León XIV convierte Madrid en un escenario de fe, poder y simbolismo institucional

Imagen: El País
El papa León XIV convirtió Madrid en el epicentro de una gran liturgia pública al oficiar misa en Cibeles y encabezar la procesión del Corpus Christi, con la presencia de los Reyes y de las infantas. La jornada dejó una imagen de peso político y simbólico sobre el lugar de la Iglesia en la vida pública española.
Madrid vivió este segundo día de la visita del papa León XIV como una demostración de fuerza litúrgica y de capacidad de convocatoria: el Pontífice ofició la misa en la plaza de Cibeles y después presidió la procesión del Corpus Christi, en un recorrido seguido por miles de fieles y custodiado por un despliegue institucional de alto nivel. Según informó El País, entre los asistentes estuvieron los Reyes, la princesa Leonor, la infanta Sofía y otras autoridades, una presencia que subraya que este tipo de actos sigue siendo, además de religioso, un acontecimiento de Estado.
La escena tuvo varios mensajes a la vez. Por un lado, la Iglesia católica proyectó solemnidad y continuidad en una fecha clave del calendario litúrgico, reforzando el peso de una tradición que aún moviliza multitudes en España pese al avance de la secularización. Por otro, la asistencia de la familia real le dio al acto una dimensión institucional que no pasa inadvertida: en un país donde la relación entre monarquía, poder civil e Iglesia sigue siendo sensible, la imagen conjunta de los Reyes, la heredera al trono y el Pontífice funciona como un gesto de reconocimiento mutuo y también como recordatorio de una historia compartida que no ha desaparecido del todo.
Más allá de la postal, el contexto importa.
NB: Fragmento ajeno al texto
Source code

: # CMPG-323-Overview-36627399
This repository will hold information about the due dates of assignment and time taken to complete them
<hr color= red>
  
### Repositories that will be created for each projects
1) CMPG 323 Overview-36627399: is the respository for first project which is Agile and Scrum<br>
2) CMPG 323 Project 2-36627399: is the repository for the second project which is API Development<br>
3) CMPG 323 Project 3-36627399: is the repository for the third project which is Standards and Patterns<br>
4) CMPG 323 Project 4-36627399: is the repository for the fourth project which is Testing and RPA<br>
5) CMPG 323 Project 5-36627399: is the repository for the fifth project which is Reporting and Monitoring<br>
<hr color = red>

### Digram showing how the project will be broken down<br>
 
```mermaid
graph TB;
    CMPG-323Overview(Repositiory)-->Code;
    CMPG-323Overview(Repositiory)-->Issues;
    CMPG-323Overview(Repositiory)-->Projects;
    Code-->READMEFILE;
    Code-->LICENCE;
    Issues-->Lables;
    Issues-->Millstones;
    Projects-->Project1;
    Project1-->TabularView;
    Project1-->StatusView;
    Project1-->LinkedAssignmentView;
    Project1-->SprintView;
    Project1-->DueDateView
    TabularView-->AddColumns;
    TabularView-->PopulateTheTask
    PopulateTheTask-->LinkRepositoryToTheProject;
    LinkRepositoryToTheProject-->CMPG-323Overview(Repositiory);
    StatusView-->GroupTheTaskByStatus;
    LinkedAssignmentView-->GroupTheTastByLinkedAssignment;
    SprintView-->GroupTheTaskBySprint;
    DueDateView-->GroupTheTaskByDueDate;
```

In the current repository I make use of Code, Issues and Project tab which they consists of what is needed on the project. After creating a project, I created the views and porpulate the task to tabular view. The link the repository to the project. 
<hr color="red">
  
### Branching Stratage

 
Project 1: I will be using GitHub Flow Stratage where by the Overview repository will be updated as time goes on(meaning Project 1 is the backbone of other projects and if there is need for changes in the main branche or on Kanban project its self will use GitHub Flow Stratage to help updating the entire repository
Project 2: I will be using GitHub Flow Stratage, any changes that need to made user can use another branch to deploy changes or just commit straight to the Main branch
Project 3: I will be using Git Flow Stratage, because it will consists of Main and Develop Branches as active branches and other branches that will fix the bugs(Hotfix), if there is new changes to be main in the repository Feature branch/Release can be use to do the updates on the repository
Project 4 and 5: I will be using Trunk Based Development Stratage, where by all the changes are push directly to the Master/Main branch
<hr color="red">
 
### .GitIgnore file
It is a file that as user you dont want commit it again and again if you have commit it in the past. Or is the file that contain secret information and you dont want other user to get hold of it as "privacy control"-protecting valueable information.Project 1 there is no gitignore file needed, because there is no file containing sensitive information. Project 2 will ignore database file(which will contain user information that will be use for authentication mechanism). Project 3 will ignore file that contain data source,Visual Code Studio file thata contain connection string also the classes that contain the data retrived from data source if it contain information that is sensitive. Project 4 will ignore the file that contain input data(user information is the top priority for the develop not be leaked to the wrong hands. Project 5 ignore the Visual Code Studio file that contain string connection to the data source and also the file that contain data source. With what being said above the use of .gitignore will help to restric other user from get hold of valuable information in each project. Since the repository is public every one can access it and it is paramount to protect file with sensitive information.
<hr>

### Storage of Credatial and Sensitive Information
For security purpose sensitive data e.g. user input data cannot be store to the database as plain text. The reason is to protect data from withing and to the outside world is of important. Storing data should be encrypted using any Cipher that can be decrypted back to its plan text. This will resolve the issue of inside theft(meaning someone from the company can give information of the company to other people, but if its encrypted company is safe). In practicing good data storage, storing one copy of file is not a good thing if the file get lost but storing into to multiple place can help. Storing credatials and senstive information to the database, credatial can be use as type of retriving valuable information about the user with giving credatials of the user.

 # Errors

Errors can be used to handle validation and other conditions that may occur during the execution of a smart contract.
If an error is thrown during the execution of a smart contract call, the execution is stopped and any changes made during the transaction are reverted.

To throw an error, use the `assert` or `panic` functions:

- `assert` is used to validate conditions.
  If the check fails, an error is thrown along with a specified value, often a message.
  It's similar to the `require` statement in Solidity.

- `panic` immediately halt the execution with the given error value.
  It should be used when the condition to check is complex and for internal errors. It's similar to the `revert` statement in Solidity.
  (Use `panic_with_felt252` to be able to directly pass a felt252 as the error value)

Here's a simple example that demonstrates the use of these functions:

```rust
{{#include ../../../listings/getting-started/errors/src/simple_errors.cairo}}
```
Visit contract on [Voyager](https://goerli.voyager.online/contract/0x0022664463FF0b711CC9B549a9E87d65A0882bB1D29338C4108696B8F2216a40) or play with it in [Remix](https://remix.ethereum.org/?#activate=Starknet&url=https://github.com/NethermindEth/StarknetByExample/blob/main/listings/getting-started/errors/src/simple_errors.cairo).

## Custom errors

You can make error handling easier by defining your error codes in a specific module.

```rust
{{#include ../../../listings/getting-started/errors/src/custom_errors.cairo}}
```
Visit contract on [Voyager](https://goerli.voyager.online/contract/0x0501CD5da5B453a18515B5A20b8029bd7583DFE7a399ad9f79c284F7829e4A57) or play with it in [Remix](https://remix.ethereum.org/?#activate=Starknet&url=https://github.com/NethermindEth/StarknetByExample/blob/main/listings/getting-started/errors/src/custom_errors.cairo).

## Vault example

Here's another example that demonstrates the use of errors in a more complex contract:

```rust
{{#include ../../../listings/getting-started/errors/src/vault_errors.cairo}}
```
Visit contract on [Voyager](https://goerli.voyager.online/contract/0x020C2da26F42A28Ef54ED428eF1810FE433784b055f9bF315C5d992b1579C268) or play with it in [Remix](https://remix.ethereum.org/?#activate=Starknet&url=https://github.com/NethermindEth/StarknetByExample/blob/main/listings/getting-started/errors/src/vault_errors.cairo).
El Corpus Christi ha sido durante siglos una de las grandes manifestaciones públicas del catolicismo europeo, y Madrid la convierte cada año en una expresión visible de identidad, memoria y presencia social. En tiempos de polarización y de debate sobre el lugar de las creencias en el espacio público, estas ceremonias adquieren una lectura que va más allá de la devoción: hablan de quién tiene capacidad para reunir, representar y convocar en una sociedad fragmentada. Que un papa presida la misa en pleno corazón de la capital, ante las principales autoridades del país, confirma que la Iglesia todavía conserva una plataforma de influencia que ningún actor político desprecia del todo.
La visita deja, además, una pregunta de fondo: cuánto de esta solemnidad se traduce en vínculo real con una sociedad que ya no se reconoce masivamente en la práctica religiosa, pero que todavía responde a los símbolos cuando estos se presentan con fuerza y orden. Para el Gobierno, para la Casa Real y para la propia Iglesia, actos como el de Cibeles ofrecen una radiografía útil del momento: muestran que la fe sigue teniendo un lugar en la esfera pública, aunque hoy compita con otras lealtades, otros lenguajes y otras urgencias ciudadanas. En ese contraste entre tradición y presente reside buena parte del interés político de la jornada.